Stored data
####

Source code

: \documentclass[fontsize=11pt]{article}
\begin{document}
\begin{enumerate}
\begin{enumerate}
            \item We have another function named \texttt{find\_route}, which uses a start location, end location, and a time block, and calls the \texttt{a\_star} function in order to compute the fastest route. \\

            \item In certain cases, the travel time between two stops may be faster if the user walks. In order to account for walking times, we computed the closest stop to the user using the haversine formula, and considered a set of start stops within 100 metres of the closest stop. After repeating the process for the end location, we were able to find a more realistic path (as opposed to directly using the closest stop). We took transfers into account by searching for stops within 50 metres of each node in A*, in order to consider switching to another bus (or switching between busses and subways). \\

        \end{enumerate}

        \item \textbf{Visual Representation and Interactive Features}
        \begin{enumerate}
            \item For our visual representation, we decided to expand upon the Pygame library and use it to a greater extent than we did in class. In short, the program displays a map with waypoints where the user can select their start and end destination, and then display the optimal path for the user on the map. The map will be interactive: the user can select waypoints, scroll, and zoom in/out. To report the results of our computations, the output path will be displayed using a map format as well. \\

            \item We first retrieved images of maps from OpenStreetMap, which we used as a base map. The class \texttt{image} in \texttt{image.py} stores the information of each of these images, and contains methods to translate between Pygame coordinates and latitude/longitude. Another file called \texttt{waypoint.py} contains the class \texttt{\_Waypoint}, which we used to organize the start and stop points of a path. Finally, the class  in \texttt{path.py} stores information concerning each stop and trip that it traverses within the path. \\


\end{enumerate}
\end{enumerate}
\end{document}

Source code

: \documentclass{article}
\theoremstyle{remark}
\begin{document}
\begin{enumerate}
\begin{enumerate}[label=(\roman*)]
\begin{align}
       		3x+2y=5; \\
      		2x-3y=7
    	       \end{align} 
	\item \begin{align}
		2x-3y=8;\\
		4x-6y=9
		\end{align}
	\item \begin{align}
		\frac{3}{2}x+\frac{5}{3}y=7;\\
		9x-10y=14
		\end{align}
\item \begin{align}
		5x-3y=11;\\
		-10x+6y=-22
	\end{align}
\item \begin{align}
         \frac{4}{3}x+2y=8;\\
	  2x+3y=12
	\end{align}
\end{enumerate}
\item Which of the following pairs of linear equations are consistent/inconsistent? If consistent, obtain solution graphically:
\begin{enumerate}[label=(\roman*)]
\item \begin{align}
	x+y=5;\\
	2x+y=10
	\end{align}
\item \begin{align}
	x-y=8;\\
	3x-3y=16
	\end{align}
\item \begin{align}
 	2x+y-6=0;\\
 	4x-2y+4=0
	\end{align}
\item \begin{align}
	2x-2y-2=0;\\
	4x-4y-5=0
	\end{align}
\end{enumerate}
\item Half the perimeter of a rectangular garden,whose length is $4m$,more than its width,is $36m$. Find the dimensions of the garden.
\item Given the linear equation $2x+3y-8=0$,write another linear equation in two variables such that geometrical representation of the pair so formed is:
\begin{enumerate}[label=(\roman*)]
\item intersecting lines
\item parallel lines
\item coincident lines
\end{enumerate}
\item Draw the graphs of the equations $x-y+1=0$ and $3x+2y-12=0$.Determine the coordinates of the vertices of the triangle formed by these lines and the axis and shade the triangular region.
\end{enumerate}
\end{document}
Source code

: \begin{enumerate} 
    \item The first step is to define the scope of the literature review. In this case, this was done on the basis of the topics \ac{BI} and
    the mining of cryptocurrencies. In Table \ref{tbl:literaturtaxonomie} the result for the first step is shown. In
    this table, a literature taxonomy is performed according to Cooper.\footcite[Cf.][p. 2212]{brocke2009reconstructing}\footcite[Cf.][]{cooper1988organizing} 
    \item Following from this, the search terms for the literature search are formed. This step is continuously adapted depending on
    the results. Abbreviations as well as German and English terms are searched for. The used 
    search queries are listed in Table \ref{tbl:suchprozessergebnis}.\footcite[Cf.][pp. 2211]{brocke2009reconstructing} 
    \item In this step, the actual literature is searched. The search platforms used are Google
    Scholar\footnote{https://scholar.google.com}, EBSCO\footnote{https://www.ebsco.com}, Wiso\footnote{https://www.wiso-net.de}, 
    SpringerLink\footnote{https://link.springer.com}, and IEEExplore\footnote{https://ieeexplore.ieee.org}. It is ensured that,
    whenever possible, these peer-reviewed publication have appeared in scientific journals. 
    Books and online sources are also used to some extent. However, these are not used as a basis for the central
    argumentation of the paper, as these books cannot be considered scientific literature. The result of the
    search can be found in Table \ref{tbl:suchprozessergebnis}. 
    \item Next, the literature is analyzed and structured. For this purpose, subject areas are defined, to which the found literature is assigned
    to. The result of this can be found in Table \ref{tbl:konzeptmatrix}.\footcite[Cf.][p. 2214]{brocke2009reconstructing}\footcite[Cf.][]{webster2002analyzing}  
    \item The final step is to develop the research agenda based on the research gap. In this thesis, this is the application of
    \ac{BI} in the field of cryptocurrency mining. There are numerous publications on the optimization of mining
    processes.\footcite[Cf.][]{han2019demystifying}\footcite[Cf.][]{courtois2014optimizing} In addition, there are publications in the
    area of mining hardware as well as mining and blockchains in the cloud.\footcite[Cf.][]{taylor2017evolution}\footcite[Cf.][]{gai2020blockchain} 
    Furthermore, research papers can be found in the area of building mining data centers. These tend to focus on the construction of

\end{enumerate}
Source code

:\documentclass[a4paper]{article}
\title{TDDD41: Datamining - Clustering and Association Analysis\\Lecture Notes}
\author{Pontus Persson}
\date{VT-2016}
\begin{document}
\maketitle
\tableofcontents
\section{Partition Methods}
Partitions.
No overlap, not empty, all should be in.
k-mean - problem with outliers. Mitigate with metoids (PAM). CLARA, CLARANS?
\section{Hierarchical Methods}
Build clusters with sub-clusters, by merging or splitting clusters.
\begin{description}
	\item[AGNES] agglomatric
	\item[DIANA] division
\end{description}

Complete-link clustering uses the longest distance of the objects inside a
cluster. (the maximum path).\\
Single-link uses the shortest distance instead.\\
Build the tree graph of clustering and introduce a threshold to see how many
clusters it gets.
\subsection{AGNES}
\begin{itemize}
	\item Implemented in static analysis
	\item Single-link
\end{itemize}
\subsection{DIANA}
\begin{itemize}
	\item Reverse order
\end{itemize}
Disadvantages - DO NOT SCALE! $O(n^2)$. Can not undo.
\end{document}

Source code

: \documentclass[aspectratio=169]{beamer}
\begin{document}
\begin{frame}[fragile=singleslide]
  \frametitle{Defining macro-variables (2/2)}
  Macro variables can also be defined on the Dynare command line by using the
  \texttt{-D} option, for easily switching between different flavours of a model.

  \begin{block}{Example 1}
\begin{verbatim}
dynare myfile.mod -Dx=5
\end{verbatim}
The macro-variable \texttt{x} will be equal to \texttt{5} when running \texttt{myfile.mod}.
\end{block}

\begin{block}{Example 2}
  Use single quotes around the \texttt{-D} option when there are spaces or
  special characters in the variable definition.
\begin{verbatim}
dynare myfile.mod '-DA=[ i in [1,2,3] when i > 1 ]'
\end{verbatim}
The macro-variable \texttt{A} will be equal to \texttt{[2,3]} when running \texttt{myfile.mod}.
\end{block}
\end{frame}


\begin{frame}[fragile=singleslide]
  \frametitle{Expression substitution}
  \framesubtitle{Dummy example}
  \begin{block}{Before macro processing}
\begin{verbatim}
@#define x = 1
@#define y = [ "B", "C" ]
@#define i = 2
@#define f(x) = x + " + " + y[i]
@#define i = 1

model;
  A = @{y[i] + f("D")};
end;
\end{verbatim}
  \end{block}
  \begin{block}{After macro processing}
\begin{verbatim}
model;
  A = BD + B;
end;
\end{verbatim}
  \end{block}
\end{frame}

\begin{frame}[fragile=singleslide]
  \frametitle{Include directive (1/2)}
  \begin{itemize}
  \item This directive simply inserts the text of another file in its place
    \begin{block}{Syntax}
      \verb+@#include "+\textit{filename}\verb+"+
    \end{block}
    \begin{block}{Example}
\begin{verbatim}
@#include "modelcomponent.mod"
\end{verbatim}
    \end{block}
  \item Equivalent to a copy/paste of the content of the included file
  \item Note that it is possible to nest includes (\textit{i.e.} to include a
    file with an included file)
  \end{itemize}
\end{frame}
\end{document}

####

■ Task item ■
Show each line of the records above containing "frametitle".

■ Your solution ■
  \frametitle{Defining macro-variables (2/2)}
  \frametitle{Expression substitution}
  \frametitle{Include directive (1/2)}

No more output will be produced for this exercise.